Dataset records →
------------------------------------------------------------------------

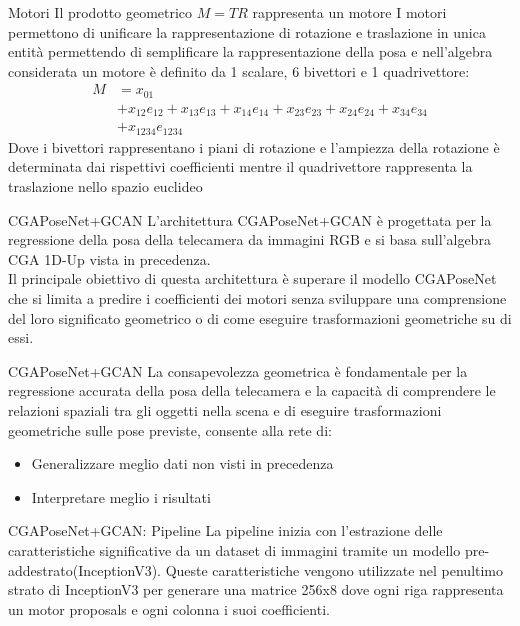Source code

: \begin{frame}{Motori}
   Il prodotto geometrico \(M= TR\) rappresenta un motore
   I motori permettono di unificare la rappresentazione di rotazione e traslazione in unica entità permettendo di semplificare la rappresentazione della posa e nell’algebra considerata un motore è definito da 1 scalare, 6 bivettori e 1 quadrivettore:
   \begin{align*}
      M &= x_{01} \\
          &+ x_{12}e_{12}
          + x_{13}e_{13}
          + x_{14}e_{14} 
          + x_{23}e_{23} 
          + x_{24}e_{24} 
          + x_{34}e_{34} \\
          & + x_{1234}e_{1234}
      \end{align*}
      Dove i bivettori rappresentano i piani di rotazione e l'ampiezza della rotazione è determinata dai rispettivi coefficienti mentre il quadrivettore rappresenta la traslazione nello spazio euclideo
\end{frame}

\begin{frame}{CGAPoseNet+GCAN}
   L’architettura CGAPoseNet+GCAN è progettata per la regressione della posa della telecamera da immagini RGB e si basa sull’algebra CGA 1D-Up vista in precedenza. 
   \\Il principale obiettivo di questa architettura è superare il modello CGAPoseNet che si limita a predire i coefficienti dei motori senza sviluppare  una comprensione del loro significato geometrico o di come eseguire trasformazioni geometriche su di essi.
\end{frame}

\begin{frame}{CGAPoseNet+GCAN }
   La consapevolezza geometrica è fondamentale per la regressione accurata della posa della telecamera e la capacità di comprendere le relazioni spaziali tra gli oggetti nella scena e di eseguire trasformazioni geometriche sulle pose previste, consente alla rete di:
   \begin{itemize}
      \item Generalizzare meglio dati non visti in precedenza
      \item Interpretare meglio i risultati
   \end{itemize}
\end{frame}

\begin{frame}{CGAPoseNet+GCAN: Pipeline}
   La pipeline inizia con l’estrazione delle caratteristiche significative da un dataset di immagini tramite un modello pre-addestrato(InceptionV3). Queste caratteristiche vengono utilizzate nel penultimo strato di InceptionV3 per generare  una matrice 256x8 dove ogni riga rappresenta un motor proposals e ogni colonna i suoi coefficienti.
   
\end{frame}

------------------------------------------------------------------------

TRY IT → Without the pictures, give every line above again exactly.

EXERCISE OUTPUT →
Source code

: \begin{frame}{Motori}
   Il prodotto geometrico \(M= TR\) rappresenta un motore
   I motori permettono di unificare la rappresentazione di rotazione e traslazione in unica entità permettendo di semplificare la rappresentazione della posa e nell’algebra considerata un motore è definito da 1 scalare, 6 bivettori e 1 quadrivettore:
   \begin{align*}
      M &= x_{01} \\
          &+ x_{12}e_{12}
          + x_{13}e_{13}
          + x_{14}e_{14} 
          + x_{23}e_{23} 
          + x_{24}e_{24} 
          + x_{34}e_{34} \\
          & + x_{1234}e_{1234}
      \end{align*}
      Dove i bivettori rappresentano i piani di rotazione e l'ampiezza della rotazione è determinata dai rispettivi coefficienti mentre il quadrivettore rappresenta la traslazione nello spazio euclideo
\end{frame}

\begin{frame}{CGAPoseNet+GCAN}
   L’architettura CGAPoseNet+GCAN è progettata per la regressione della posa della telecamera da immagini RGB e si basa sull’algebra CGA 1D-Up vista in precedenza. 
   \\Il principale obiettivo di questa architettura è superare il modello CGAPoseNet che si limita a predire i coefficienti dei motori senza sviluppare  una comprensione del loro significato geometrico o di come eseguire trasformazioni geometriche su di essi.
\end{frame}

\begin{frame}{CGAPoseNet+GCAN }
   La consapevolezza geometrica è fondamentale per la regressione accurata della posa della telecamera e la capacità di comprendere le relazioni spaziali tra gli oggetti nella scena e di eseguire trasformazioni geometriche sulle pose previste, consente alla rete di:
   \begin{itemize}
      \item Generalizzare meglio dati non visti in precedenza
      \item Interpretare meglio i risultati
   \end{itemize}
\end{frame}

\begin{frame}{CGAPoseNet+GCAN: Pipeline}
   La pipeline inizia con l’estrazione delle caratteristiche significative da un dataset di immagini tramite un modello pre-addestrato(InceptionV3). Queste caratteristiche vengono utilizzate nel penultimo strato di InceptionV3 per generare  una matrice 256x8 dove ogni riga rappresenta un motor proposals e ogni colonna i suoi coefficienti.
   
\end{frame}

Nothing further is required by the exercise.